The Demoulas family that controls Market Basket is worth a little over $2 billion, having built a low-price food store chain that, as Bill attests, pays wages, bonus and profit-sharing programs that are virtually unbelievable. Market Basket’s drain on federal social subsidies per store is zero.

Yet their family net worth, based on a comparable percentage of market and profit margins, would be $257 billion. Seems somehow that you can pay excellent wages, can pay an average of four bonuses a year (equal to an extra six to eight weeks of pay), can give $1,000 scholarships to all employees enrolled in college and can cover an additional 15% of wages invested in a retirement account—and still become a multi-billionaire family.


Meanwhile, over at Wal-Mart, fourth quarter net income fell 21%. Their CEO claims that among profit-drags are reductions in government benefits, like the SNAP food-stamp program. I guess losing some of that $420,000 per store subsidy that you and I have paid for would be a problem, when you have 4,000 stores in the US. Wal-Mart president and CEO Doug McMillon said that same-store sales improvement is a “key priority, and we’ll focus on being even stronger item and category merchants, delivering value and improving our service levels.”

There is an easier and longer-term solution for you, Doug. Jump up a couple paragraphs and emulate the Market Basket solution that made its family ownership comparatively wealthier and brought their employees out in support rather than protest to their brand. Actually, it’s not even a new and untested theory of management. Market Basket’s been doing it for 98 years and Henry Ford’s five dollar day occurred 96 years back, a move that made him America’s wealthiest man and helped build the U.S. middle class and the modern economy.

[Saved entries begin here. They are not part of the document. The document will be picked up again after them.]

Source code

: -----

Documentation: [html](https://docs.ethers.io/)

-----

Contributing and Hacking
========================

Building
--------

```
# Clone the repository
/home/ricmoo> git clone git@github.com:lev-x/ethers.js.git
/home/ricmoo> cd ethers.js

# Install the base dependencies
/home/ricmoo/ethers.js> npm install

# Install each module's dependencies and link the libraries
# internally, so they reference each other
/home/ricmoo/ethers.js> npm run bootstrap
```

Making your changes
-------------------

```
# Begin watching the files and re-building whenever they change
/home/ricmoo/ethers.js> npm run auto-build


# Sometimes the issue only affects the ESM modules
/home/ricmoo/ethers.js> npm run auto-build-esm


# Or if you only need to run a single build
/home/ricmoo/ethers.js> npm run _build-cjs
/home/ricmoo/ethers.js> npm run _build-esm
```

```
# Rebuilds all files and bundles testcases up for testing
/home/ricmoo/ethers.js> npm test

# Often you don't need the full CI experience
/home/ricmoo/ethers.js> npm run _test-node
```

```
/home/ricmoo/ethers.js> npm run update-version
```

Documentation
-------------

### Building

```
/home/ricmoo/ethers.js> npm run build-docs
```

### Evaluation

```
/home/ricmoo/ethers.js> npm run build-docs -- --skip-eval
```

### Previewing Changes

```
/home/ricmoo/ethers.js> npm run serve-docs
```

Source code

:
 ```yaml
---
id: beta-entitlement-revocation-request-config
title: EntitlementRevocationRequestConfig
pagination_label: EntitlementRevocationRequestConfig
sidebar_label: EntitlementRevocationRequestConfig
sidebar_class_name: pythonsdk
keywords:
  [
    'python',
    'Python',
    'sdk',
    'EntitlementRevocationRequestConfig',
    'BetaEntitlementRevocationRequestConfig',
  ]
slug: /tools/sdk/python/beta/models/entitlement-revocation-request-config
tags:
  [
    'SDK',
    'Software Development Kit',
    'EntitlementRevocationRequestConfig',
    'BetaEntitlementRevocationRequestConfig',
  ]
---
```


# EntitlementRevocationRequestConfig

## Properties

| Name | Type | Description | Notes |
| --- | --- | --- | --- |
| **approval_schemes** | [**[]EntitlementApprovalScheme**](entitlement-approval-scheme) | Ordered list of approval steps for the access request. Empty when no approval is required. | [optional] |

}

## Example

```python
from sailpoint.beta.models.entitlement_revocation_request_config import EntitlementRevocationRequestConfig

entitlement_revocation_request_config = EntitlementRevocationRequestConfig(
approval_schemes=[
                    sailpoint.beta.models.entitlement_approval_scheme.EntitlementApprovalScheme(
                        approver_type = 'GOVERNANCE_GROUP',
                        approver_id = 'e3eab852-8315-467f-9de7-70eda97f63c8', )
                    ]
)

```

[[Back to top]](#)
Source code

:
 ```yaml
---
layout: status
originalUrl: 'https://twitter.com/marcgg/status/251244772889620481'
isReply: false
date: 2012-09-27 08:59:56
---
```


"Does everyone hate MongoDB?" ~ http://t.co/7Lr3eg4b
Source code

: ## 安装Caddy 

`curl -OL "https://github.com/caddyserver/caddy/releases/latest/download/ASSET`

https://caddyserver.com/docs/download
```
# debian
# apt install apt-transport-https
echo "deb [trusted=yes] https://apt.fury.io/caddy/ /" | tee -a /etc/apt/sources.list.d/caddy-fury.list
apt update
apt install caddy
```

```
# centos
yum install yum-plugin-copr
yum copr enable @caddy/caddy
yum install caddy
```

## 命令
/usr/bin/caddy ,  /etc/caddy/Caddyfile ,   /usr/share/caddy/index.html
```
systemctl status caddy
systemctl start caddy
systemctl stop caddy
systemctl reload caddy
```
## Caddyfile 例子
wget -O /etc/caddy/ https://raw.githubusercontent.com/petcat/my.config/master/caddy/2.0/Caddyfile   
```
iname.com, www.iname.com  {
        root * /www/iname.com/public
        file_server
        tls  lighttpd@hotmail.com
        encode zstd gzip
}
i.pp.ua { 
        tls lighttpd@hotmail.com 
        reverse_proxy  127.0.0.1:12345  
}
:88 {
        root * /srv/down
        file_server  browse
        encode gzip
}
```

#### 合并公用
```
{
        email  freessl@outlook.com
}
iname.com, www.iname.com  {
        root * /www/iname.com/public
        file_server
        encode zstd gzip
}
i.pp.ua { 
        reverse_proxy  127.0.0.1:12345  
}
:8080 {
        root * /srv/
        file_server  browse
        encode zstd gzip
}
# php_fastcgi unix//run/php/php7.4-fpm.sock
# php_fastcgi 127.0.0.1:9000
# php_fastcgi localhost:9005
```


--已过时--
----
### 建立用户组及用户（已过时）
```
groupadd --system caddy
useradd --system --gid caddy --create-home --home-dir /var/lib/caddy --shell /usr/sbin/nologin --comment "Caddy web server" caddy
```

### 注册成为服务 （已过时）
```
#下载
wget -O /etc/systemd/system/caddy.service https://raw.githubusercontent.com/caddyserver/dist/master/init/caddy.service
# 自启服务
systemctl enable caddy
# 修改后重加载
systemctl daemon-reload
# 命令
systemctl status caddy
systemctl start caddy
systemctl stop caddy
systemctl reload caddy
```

A strong middle-class isn’t a bad bet for a retailer that depends upon middle-class spending. Significantly increasing wages and benefits would produce a hat-trick for Wal-Mart. A coup that would 1) bring on a whole new class of buyers (employees with spendable income), 2) significantly reduce employee turnover (think those 40-year Market Basket employees) and 3) completely obliterate the ongoing bad-press Wal-Mart is sustaining. Voila! Hat trick. Plus, as if we need another plus, it would grow company sales and profits as it helps to build a healthy American middle class--oops, I guess that's two pluses.

Might be a good idea, Doug, to look back in order to move forward.